A publication for the faculty, staff, administrators, and friends of California State University, Chico
Nov. 5, 2009 Volume 40 / Number 2

 
Burnt Honey book cover

Burnt Honey:
Compelling Tale of Professor’s Immigration to U.S.

“This is a novel,” said Arreguín-Bermúdez, Foreign Languages and Literatures, of his Miel Quemada, “but the stories are true. They are everything I observed.”

The collection of linked stories (translated as Burnt Honey by Sara Cooper, Foreign Languages and Literatures) brings to life the oppressive and dangerous experience of Mexican immigrant farm workers in the United States. In it we encounter the 14-year-old Little Clown, a young immigrant who finds hope through language. Little Clown’s journey reflects Arreguín-Bermúdez’s own in many ways—he too came to the United States alone, as a child, and found his way to a very different life through words and learning.

When Arreguín-Bermúdez crossed the border from Mexico illegally, at age 16, he had no visions of PhDs and faculty appointments.

Antonio Arreguín-Bermúdez
Photo: Antonio Arreguín-Bermúdez

“I just wanted to help my parents,” he said, and he dropped out of eighth grade and left their small rural village in order to do so.

Arreguín-Bermúdez’s father, who had been a bracero in the 1960s, asked him not to go, telling him that life in the United States was more difficult than he could imagine. But in 1985, Arreguín-Bermúdez used all the money he had to take the train to Mexicali, and then made his way to Tijuana. He could not pay the $400 for help across the border. Instead, he was taken to a ranch in the San Joaquin Valley, where the foreman paid the $400. In return, the foreman charged Arreguín-Bermúdez $1,000. “For months, I was just paying this—not making anything,” he said, “We also had to pay for rent and food.”

He was deported after a year, but back working at the same ranch, eight weeks later. When he returned, he decided to learn English. “I just started thinking about going to school and learning the language, with the hope that next time immigration arrived I could speak to them in English and they would leave me alone.”

He eventually enrolled in high school, leaving the ranch and spending all the money he had on a year’s rent in the town of Reedley. He ate a free lunch at school, surviving on that food alone for months. He knew no English when he started. But he loved every minute of it, he said. “The classrooms were so clean, the library was so warm in the winter. I loved my PE class because it was the opportunity to take a hot shower.”

He eventually got a job in an auto shop and did farm work during the summer. He planned to work his way through one year of high school, but that year became four, and he graduated in 1990.
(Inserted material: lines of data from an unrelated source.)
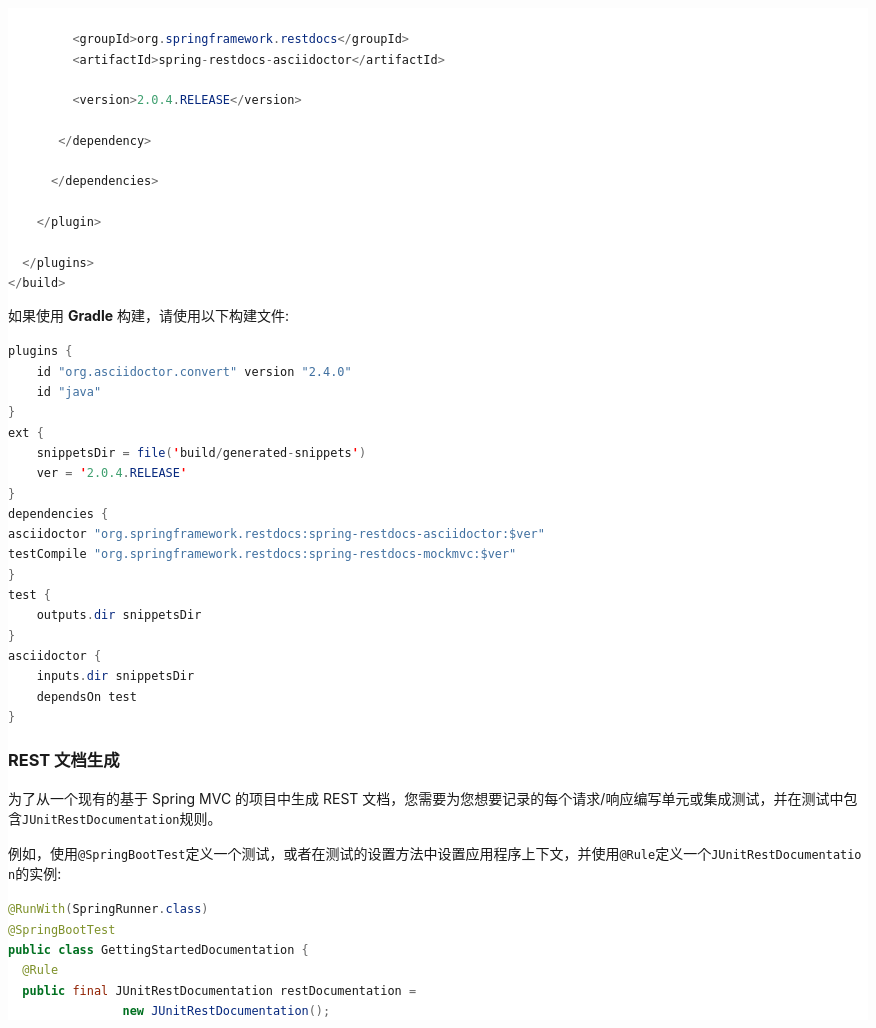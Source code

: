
 ```java

         <groupId>org.springframework.restdocs</groupId>
         <artifactId>spring-restdocs-asciidoctor</artifactId>

         <version>2.0.4.RELEASE</version>

       </dependency>

      </dependencies>

    </plugin>

  </plugins>
</build>

```

如果使用 **Gradle** 构建，请使用以下构建文件:

```java
plugins {
    id "org.asciidoctor.convert" version "2.4.0"
    id "java"
}
ext {
    snippetsDir = file('build/generated-snippets')
    ver = '2.0.4.RELEASE'
}
dependencies {
asciidoctor "org.springframework.restdocs:spring-restdocs-asciidoctor:$ver"
testCompile "org.springframework.restdocs:spring-restdocs-mockmvc:$ver"
}
test {
    outputs.dir snippetsDir
}
asciidoctor {
    inputs.dir snippetsDir
    dependsOn test
}

```

### REST 文档生成

为了从一个现有的基于 Spring MVC 的项目中生成 REST 文档，您需要为您想要记录的每个请求/响应编写单元或集成测试，并在测试中包含`JUnitRestDocumentation`规则。

例如，使用`@SpringBootTest`定义一个测试，或者在测试的设置方法中设置应用程序上下文，并使用`@Rule`定义一个`JUnitRestDocumentation`的实例:

```java
@RunWith(SpringRunner.class)
@SpringBootTest
public class GettingStartedDocumentation {
  @Rule
  public final JUnitRestDocumentation restDocumentation =
                new JUnitRestDocumentation();

```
ín-Bermúdez qualified for a temporary green card under the Immigration Reform and Control Act of 1986 and was able to get financial aid to offset the costs of attending Fresno State. He got bachelor’s and master’s in Spanish before getting a PhD in Hispanic Literature at University of Arizona, Tucson.

Antonio Arreguín-Bermúdez pruned a fruit tree before he entered high school in 1986.
Photo: Antonio Arreguín-Bermúdez pruned a fruit tree before he entered high school in 1986.

In spite of the physical hardships of immigrant life, Arreguín-Bermúdez’s most formidable challenges were psychological, he said. He was told by other illegal immigrants not to go to the park or walk down the sidewalk in daytime for fear of being discovered and deported. “It’s difficult to be an immigrant. Basically, you leave everything behind—your culture, your language, your friends, everything—for years at a time. I lost my identity for years, felt like I was in exile, felt like I was a criminal, in hiding. I loved school so much, to learn so much, but at the same time, I thought, ‘If they don’t want me here, why am I here?’ ”

Arreguín-Bermúdez now has two children—a son and a daughter. As his son approaches the age Arreguín-Bermúdez was when he left El Rodeo de San Antonio, the immensity of that decision becomes even more apparent. “When I think of my son going by himself to a foreign country where he doesn’t speak the language, it makes me cry.

“I have a family here. I am happy here. But still, there’s an emptiness in my heart—I lost my childhood.”

Arreguín-Bermúdez is working on another book, this one of 25 short stories based on Dante’s Inferno. “Eight take place in Mexico, eight take place on the border—in purgatory—and eight take place in the U.S.,” he said. “The last story is a voice that doesn’t see the separation of the three worlds.”